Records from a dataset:

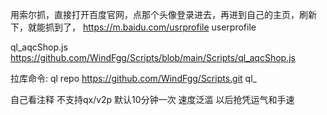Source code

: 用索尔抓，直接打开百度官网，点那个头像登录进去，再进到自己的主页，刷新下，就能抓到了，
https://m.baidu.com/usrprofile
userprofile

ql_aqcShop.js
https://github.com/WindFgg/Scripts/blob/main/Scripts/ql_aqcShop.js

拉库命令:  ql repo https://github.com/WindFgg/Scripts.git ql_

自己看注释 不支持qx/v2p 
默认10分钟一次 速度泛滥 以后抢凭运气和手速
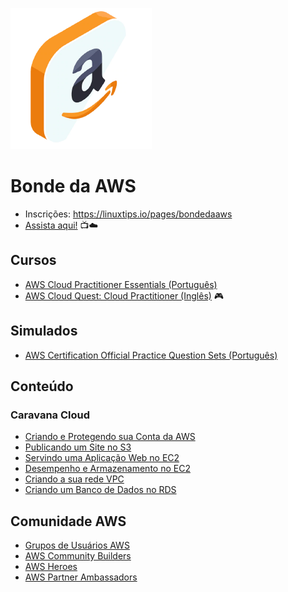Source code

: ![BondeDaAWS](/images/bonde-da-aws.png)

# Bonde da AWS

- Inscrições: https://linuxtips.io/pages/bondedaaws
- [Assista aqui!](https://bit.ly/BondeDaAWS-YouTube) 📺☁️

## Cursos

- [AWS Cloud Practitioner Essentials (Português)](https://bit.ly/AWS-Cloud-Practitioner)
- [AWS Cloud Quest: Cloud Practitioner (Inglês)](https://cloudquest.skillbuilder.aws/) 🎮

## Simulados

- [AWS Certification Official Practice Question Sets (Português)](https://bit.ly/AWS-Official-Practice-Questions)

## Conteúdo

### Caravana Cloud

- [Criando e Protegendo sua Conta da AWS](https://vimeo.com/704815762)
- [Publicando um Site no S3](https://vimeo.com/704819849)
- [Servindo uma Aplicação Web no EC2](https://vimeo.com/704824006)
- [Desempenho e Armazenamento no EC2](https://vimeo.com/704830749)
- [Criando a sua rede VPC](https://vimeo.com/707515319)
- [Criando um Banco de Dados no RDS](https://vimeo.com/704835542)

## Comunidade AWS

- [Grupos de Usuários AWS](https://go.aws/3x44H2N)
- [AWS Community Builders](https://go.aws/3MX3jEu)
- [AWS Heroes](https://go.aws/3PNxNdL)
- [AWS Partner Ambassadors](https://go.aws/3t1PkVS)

...

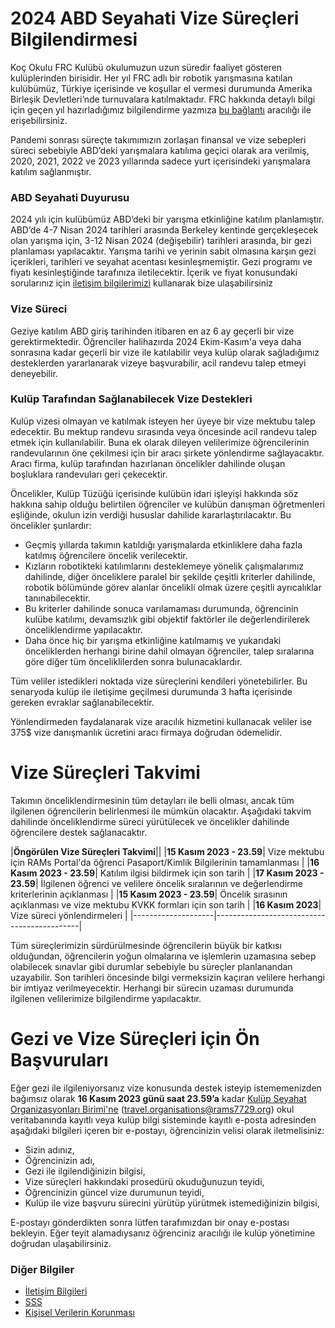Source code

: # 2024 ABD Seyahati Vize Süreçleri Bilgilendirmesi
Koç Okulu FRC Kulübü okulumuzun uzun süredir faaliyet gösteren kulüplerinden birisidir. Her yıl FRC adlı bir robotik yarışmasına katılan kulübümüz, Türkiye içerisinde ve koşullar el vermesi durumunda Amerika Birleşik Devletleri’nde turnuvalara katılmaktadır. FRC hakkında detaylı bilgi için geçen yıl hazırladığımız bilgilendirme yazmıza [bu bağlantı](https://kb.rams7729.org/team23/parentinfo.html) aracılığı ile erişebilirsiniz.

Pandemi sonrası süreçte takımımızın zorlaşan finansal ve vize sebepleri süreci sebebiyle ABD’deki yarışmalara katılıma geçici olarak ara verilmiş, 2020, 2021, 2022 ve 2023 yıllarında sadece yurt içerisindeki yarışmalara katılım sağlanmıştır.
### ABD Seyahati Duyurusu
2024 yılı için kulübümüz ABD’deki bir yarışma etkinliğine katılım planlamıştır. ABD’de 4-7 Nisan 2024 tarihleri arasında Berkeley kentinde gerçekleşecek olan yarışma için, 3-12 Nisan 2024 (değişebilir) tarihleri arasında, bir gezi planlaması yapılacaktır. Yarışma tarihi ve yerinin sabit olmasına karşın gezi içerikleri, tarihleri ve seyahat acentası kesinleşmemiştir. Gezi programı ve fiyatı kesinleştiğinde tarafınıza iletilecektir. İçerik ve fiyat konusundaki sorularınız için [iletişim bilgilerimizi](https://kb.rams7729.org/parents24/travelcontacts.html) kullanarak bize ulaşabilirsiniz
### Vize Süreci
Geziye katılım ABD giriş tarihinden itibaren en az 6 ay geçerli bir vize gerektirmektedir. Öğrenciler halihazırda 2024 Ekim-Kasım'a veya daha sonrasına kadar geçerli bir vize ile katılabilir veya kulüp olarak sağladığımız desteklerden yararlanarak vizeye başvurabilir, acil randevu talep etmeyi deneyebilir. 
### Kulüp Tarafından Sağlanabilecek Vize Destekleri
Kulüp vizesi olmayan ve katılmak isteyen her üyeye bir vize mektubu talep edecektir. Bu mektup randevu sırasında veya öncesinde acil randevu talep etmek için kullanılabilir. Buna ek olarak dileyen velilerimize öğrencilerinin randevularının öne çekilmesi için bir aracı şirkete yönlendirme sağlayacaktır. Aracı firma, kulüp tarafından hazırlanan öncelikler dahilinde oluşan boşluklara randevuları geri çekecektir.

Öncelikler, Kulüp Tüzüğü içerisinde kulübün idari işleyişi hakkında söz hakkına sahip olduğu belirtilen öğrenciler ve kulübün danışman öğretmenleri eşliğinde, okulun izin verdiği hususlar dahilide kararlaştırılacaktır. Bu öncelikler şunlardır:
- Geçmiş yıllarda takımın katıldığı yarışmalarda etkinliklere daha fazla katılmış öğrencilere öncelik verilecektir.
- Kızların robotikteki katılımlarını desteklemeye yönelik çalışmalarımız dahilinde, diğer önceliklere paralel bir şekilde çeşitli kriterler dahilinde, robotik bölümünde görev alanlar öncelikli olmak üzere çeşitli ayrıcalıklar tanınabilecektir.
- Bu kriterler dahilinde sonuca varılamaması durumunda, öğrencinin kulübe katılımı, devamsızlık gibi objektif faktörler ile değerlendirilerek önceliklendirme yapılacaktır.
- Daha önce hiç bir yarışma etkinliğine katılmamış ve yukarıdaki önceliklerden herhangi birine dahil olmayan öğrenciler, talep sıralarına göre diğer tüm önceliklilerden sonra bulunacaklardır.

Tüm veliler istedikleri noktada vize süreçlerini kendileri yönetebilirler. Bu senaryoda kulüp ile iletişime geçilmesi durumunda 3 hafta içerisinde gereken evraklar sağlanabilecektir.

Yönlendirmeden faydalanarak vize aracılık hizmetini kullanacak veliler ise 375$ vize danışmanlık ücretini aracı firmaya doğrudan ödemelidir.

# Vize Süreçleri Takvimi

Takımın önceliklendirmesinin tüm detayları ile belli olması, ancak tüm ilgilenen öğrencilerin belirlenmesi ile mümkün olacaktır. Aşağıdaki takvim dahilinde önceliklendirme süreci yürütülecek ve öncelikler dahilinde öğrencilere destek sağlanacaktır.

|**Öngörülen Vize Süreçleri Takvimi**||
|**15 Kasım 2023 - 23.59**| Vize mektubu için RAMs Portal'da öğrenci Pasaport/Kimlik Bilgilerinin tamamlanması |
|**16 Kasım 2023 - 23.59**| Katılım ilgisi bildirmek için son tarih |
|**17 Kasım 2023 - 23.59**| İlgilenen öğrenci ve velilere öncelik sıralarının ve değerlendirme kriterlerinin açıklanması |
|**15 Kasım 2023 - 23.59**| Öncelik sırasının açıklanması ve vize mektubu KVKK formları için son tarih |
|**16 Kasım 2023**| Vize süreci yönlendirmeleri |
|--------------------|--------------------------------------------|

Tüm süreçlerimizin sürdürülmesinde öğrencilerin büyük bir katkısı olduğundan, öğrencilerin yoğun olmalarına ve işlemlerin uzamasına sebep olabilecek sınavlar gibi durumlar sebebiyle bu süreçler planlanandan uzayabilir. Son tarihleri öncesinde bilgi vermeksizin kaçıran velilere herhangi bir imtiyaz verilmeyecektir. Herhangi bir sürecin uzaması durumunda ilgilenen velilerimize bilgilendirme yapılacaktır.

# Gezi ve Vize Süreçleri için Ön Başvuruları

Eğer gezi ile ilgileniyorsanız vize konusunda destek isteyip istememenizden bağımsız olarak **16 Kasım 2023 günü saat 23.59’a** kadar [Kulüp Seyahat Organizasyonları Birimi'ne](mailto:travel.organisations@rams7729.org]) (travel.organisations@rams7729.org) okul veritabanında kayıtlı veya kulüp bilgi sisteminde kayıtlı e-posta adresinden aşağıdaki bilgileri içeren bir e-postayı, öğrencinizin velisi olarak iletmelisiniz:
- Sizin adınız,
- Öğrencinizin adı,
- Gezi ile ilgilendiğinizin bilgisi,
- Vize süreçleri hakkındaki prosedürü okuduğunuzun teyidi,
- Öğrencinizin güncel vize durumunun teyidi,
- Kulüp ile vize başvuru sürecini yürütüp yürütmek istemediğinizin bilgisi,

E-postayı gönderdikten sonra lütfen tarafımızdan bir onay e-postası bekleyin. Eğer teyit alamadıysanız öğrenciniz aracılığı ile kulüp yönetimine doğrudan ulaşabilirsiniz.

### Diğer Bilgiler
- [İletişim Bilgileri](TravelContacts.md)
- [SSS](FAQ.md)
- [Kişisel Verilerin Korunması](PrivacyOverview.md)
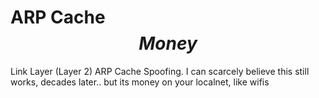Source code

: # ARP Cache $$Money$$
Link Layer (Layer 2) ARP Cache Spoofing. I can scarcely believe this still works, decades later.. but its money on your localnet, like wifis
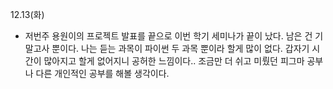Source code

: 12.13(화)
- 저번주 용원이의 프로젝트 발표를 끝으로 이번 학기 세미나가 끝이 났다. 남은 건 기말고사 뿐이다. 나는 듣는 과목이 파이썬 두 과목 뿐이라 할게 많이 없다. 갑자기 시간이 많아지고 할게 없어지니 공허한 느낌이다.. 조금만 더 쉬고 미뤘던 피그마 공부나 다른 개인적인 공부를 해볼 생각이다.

### Activity
An exact copy is needed of the stretch above that opens with the line containing "- [Kişisel Verilerin" and closes with the line containing "- 저번주 용원이의 프로젝트"; the pictures are not part of it.

### Completed exercise
- [Kişisel Verilerin Korunması](PrivacyOverview.md)
Source code

: # ARP Cache $$Money$$
Link Layer (Layer 2) ARP Cache Spoofing. I can scarcely believe this still works, decades later.. but its money on your localnet, like wifis
Source code

: 12.13(화)
- 저번주 용원이의 프로젝트 발표를 끝으로 이번 학기 세미나가 끝이 났다. 남은 건 기말고사 뿐이다. 나는 듣는 과목이 파이썬 두 과목 뿐이라 할게 많이 없다. 갑자기 시간이 많아지고 할게 없어지니 공허한 느낌이다.. 조금만 더 쉬고 미뤘던 피그마 공부나 다른 개인적인 공부를 해볼 생각이다.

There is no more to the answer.